Data items
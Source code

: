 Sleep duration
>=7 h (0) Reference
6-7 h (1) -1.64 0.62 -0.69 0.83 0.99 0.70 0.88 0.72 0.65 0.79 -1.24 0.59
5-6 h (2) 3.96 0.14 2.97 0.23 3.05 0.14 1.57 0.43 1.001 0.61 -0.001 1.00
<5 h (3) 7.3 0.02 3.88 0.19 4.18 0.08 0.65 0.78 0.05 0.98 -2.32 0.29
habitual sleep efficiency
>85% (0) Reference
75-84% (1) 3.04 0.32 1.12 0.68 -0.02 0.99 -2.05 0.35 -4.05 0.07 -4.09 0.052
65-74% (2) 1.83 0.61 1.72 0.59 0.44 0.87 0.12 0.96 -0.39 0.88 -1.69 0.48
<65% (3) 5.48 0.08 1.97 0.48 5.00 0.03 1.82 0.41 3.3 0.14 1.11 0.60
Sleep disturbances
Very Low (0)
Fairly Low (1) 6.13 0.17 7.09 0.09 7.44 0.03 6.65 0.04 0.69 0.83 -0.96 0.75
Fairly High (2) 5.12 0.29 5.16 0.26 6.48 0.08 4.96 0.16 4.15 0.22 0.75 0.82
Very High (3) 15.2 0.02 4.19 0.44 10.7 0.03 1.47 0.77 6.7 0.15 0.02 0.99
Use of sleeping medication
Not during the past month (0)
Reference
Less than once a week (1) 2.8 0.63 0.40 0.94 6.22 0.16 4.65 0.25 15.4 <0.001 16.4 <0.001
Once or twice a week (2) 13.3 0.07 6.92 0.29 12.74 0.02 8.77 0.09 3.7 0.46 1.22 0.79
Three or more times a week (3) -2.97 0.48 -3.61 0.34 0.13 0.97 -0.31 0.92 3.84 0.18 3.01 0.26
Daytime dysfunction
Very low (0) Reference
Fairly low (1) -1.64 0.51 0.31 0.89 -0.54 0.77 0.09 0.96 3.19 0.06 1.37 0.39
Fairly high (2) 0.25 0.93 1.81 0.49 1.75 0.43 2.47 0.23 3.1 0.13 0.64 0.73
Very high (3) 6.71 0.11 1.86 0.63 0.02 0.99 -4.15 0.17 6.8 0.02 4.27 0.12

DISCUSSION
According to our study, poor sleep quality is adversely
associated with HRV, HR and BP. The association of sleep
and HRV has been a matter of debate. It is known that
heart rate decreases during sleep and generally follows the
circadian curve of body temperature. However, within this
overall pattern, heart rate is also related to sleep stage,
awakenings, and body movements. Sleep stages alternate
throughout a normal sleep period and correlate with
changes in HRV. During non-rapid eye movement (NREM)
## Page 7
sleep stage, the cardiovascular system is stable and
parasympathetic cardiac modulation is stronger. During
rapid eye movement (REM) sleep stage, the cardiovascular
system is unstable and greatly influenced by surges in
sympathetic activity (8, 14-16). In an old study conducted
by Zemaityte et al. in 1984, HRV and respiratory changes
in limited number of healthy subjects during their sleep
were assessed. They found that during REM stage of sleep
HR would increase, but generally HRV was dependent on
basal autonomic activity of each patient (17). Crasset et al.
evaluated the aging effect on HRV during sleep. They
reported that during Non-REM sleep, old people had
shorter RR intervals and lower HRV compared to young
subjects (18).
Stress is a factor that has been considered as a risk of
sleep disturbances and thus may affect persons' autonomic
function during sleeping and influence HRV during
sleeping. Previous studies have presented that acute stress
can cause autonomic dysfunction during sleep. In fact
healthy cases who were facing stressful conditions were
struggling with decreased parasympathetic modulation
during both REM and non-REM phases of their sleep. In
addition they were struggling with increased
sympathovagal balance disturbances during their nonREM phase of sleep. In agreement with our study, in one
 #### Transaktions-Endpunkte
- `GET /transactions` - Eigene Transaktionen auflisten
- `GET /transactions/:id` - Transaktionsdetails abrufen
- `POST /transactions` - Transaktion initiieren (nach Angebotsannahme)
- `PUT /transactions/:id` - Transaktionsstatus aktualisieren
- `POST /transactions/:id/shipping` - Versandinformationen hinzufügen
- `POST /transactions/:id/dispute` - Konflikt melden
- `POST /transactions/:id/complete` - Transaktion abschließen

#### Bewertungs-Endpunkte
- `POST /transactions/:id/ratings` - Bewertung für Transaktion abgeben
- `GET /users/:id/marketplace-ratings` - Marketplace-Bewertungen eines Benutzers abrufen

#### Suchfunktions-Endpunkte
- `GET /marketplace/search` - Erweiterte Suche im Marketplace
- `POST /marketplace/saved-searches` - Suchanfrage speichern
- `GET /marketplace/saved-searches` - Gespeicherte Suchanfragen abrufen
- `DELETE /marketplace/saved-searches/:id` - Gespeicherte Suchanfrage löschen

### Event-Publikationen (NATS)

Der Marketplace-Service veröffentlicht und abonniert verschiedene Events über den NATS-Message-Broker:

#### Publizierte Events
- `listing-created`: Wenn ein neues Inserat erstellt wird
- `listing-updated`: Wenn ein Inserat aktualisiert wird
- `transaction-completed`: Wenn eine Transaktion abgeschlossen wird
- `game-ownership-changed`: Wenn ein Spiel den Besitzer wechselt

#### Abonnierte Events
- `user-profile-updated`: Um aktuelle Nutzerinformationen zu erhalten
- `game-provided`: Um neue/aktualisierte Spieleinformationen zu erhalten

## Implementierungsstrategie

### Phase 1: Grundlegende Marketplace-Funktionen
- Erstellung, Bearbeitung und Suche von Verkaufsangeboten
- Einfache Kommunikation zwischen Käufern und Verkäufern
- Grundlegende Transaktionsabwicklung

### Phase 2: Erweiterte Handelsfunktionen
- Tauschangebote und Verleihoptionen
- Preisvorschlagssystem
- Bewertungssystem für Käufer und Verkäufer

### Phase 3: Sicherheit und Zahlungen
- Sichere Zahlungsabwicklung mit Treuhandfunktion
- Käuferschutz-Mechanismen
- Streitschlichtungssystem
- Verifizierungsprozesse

> _Problem to solve_: Using the data above, reproduce exactly the lines between those holding "- Transaktion abschließen" and "#### Suchfunktions-Endpunkte", inclusive, and no others.

> _Exercise result_:
- `POST /transactions/:id/complete` - Transaktion abschließen

#### Bewertungs-Endpunkte
- `POST /transactions/:id/ratings` - Bewertung für Transaktion abgeben
- `GET /users/:id/marketplace-ratings` - Marketplace-Bewertungen eines Benutzers abrufen

#### Suchfunktions-Endpunkte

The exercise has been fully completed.